**Your assignment**. Output nothing but the lines from the beginning of the listing below through the line containing "अङ्गाधिकारान्नामि परतोऽङ्गस्य दीर्घो", exactly as they stand, without pictures.
━━━━━ Data section ━━━━━
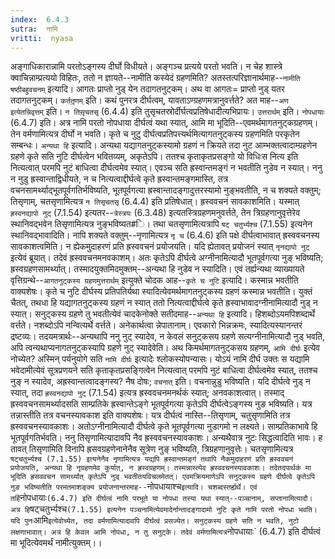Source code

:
 ```yaml
---
index:  6.4.3
sutra:  नामि
vritti:  nyasa
---
```


अङ्गाधिकारान्नामि परतोऽङ्गस्य दीर्घो विधीयते। अङ्गञ्च प्रत्यये परतो भवति। न चेह शास्त्रे क्वाचिन्नाम्प्रत्ययो विहितः, ततो न ज्ञायते--नामीति कस्येदं ग्रहणमिति? अतस्तत्परिज्ञानार्थमाह--`नामीति षष्ठीबहुवचनम्` इत्यादि। आगतः प्राप्तो नुड् येन तदागतनुट्कम्। अथ वा आगतः= प्राप्तो नुड् यतर तदागतनुट्कम्। `कर्ततृ़णम्` इति। कथं पुनरत्र दीर्घत्वम्, यावताऽण्ग्रहणमत्रानुवर्त्तते? अत माह--`अण इत्येतन्निवृत्तम्` इति। `न तिसृ़चतसृ` (6.4.4) इति तुसृचतस्रोर्दीर्घत्वप्रतिषेधादीत्यभिप्रायः।
`उत्तरार्थम्` इति। `नोपधायाः` (6.4.7) इति। अत्र नामि परतो नोपधाया दीर्घत्वं यथा स्यात्, आमि मा भूदिति--एवमर्थमागतनुट्कग्रहणम्। तेन वर्मणामित्यत्र दीर्घो न भवति। कृते च नुटु दीर्घत्वप्रतिपत्त्यर्थमित्यागतनुट्कस्य ग्रहणमिति परकृतेन सम्बन्धः। `अन्यथा हि` इत्यादि। अन्यथा यद्यागतनुट्कस्यामो ग्रहणं न क्रियते तदा नुट आम्भक्तत्वादाम्ग्रहणेन ग्रहणे कृते सति नुटि दीर्घत्वेन भवितव्यम्, अकृतेऽपि। ततश्च कृताकृतप्रसङ्गो यो विधिःस नित्य इति नित्यत्वात् परमपि नुटं बाधित्वा दीर्घत्वमेव स्यात्। एवञ्च सति ह्रस्वान्तमङ्गं न भवतीति नुडेव न स्यात्। ननु न नुडु ह्रस्वान्ताद्विधीयते, न च नित्यत्वाद्दीर्घत्वे कृते ह्रस्वान्तमङ्गमास्ति, तत्र वचनसामर्थ्याद्भूतपूर्वगतिर्भविष्यति, भूतपूर्वगत्या ह्रस्वान्तादङ्गादुत्तरस्यामो नुङ्भवतीति, न च शक्यते वक्तुम्; तिसृणाम्, चतसृणामित्यत्र `न तिसृचतसृ` (6.4.4) इति प्रतिषेधात्। ह्रस्ववचनं सावकाशमिति। यस्मात् `ह्रस्वनद्यापो नुट्` (7.1.54) इत्यतर--`त्रेस्त्रयः` (6.3.48) इत्यतस्त्रिग्रहणमनुवर्त्तते, तेन त्रिग्रहणानुवृत्तेरेव स्थानिवद्भवेन तिसृणामित्यत्र नुङ्भविष्यत#ि। तथा चतसृणामित्यत्रापि `षट् चतुर्भ्यश्च` (7.1.55) इत्यनेन स्थानिवद्भावादिति। नापि शक्यते वक्तुम्--नृणामित्यत्र `नृ च` (6.4.6) इति पक्षे दीर्घत्वाभावात् ह्रस्ववचनस्य सावकाशत्वमिति। न ह्येकमुदाहरणं प्रति ह्रस्ववचनं प्रयोजयति। यदि ह्येतावत् प्रयोजनं स्यात् `नृनद्यापो नुट्` इत्येवं ब्रूयात्। तदेवं ह्रस्ववचनमनवकाशम्। अतः कृतेऽपि दीर्घत्वे अग्नीनामित्यादौ भूतपूर्वगत्या नुङ् भविष्यति; ह्रस्वग्रहणसामर्थ्यात्। तस्मादयुक्तमिदमुक्तम्--अन्यथा हि नुडेव न स्यादिति।
एवं तर्ह्यन्यथा व्याख्यायते वृत्तिग्रन्थे--`आगतनुट्कस्य ग्रहणमुत्तरार्थम्` इत्युक्ते चोदक आह--`कृते च नुटि` इत्यादि। कस्मान्न भवतीति वाक्यशेषः। कृते च नुटि दीर्घस्य प्रतिपतिर्यथा स्यादित्येवमर्थमागतनुट्कस्य ग्रहणं कस्मान्न भवतीति। युक्तं चैतत्, तथधा हि यद्यागतनुट्कस्य ग्रहणं न स्यात् ततो नित्यत्वाद्दीर्घत्वे कृते ह्रस्वाभावादग्नीनामित्यादौ नुड् न स्यात्। सनुट्कस्य ग्रहणे तु भवतीत्येवं चादकेनोक्ते सतीदमाह--`अन्यथा हि` इत्यादि। हिशब्दोऽयमपिशब्दार्थे वर्त्तते। नशब्दोऽपि नन्वित्यर्थे वर्त्तते। अनेकार्थत्वा न्नेपातानाम्। एवकारो भिन्नक्रमः, स्यादित्यस्यानन्तरं द्रष्टव्यः। तदयमत्रार्थः--अन्यथापि ननु नुट् स्यादेव, न केवलं सनुट्कसय ग्रहणे सत्यग्नीनामित्यादौ नुड् भवति, अपि त्वन्यथाप्यनागतनुट्कस्यापि ग्रहणे नुट् स्यादेवेति।
अथ किमर्थमागतनुट्कसय ग्रहणम्, `आमि दीर्घः` इत्येव नोच्येत? अस्मिन् पर्यनुयोगे सति `नामि दीर्घः` इत्यादेः श्लोकस्योपन्यासः। योऽयं नामि दीर्घ उक्तः स यद्यामि भवेदामीत्येवं सूत्रप्रणयने सति कृताकृतप्रसङ्गित्वेन नित्यत्वात् परमपि नुटं बाधित्वा दीर्घत्वमेव स्यात्, ततश्च नुङ् न स्यादेव, अह्रस्वान्तत्वादङ्गस्य? नैष दोषः; `वचनात्` इति। वचनान्नुडु भविष्यति। यदि दीर्घत्वे नुड् न स्यात्, तदा `ह्रस्वनद्यापो नुट्` (7.1.54) इत्यत्र ह्रस्ववचनमनर्थकं स्यात्; अनवकाशत्वात्। तस्माद् ह्रस्ववचनसामर्थ्यादसति साम्प्रतिके ह्रस्वान्तेऽङ्गे भूतपूर्वगत्या कृतेऽपि दीर्घत्वेऽङ्गस्य नुङ भविष्यति। यत्र तन्नास्तीति तत्र वचनस्यावकाश इति वाक्यशेषः। यत्र दीर्घत्वं नास्ति--तिसृणाम्, चतुसृणामिति तत्र ह्रस्ववचनस्यावकाशः। अतोऽग्नीनामित्यादौ दीर्घत्वे कृते भूतपूर्वगत्या नुडागमो न लक्ष्यते। साम्प्रतिकाभावे हि भूतपूर्वगतिर्भवति। ननु तिसृणामित्यादावपि नैव ह्रस्ववचनस्यावकाशः। अन्यथैवात्र नुटः सिद्धत्वादिति भावः। ह तावत् तिसृणामिति विनापि ह्रसवग्रहणेनानेनैव सूत्रेण नुङ् भविष्यति, त्रिग्रहणानुवृत्तेः। चतसृणामित्यत्र `षट्चतुर्भ्यश्च (7.1.55) इत्यनेनैव नृणामित्यत्र यद्यपि ह्रस्वान्तमङ्गं तथापि नैकमुदाहरणं प्रति ह्रस्ववचनं प्रयोजयति, अन्यथा हि नृग्रहणमेव कुर्यात्, न ह्रस्वग्रहणम्। तस्मन्नास्त्येव ह्रस्ववचनस्यावकाशः। तदेतदपार्थकं मा भूदिति ह्रसववचन सामर्थ्यात् कृतेऽपि नुड् भवतीतयविचलमेतत्। एवमक्रियमाणेऽपि सनुट्कस्य ग्रहणे दीर्घत्वे कृतेऽपि नुङ भविष्यतीति परमतमाशङ्क्य प्रयोजनान्तरमाह--`नोपधायाश्च` इत्यादि। चशब्दस्तर्ह्यर्थे। एवं तर्हि `नोपधायाः` (6.4.7) इति दीर्घत्वं नामि परभूते या नोपधा तस्या यथा स्यात्--पञ्चानाम्, सप्तानामित्यादौ। अत्र हि `षट्चतुर्भ्यश्च` (7.1.55) इत्यनेन पञ्चनामित्येवमादेर्नान्तादङ्गादामो नुटि कृते नामि परतो नोपधा भवति। यदि पुनः `आमि` इत्येवोच्येत, तदा वर्मणामित्यादावपि दीर्घत्वं प्रसज्येत। सनुट्कस्य ग्रहणे सति न भवति, नुटो लक्षणाभावात्। अत्र हि केवल आमि नोपधा, न तु सनुट्के। तदेवं वर्मणामित्यत्र `नोपधायाः` (6.4.7) इति दीर्घत्वं मा भूदित्येवमर्थं नामीत्युक्तम्।।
━━━━━
**Answer space**.
Source code

:
 ```yaml
---
index:  6.4.3
sutra:  नामि
vritti:  nyasa
---
```


अङ्गाधिकारान्नामि परतोऽङ्गस्य दीर्घो विधीयते। अङ्गञ्च प्रत्यये परतो भवति। न चेह शास्त्रे क्वाचिन्नाम्प्रत्ययो विहितः, ततो न ज्ञायते--नामीति कस्येदं ग्रहणमिति? अतस्तत्परिज्ञानार्थमाह--`नामीति षष्ठीबहुवचनम्` इत्यादि। आगतः प्राप्तो नुड् येन तदागतनुट्कम्। अथ वा आगतः= प्राप्तो नुड् यतर तदागतनुट्कम्। `कर्ततृ़णम्` इति। कथं पुनरत्र दीर्घत्वम्, यावताऽण्ग्रहणमत्रानुवर्त्तते? अत माह--`अण इत्येतन्निवृत्तम्` इति। `न तिसृ़चतसृ` (6.4.4) इति तुसृचतस्रोर्दीर्घत्वप्रतिषेधादीत्यभिप्रायः।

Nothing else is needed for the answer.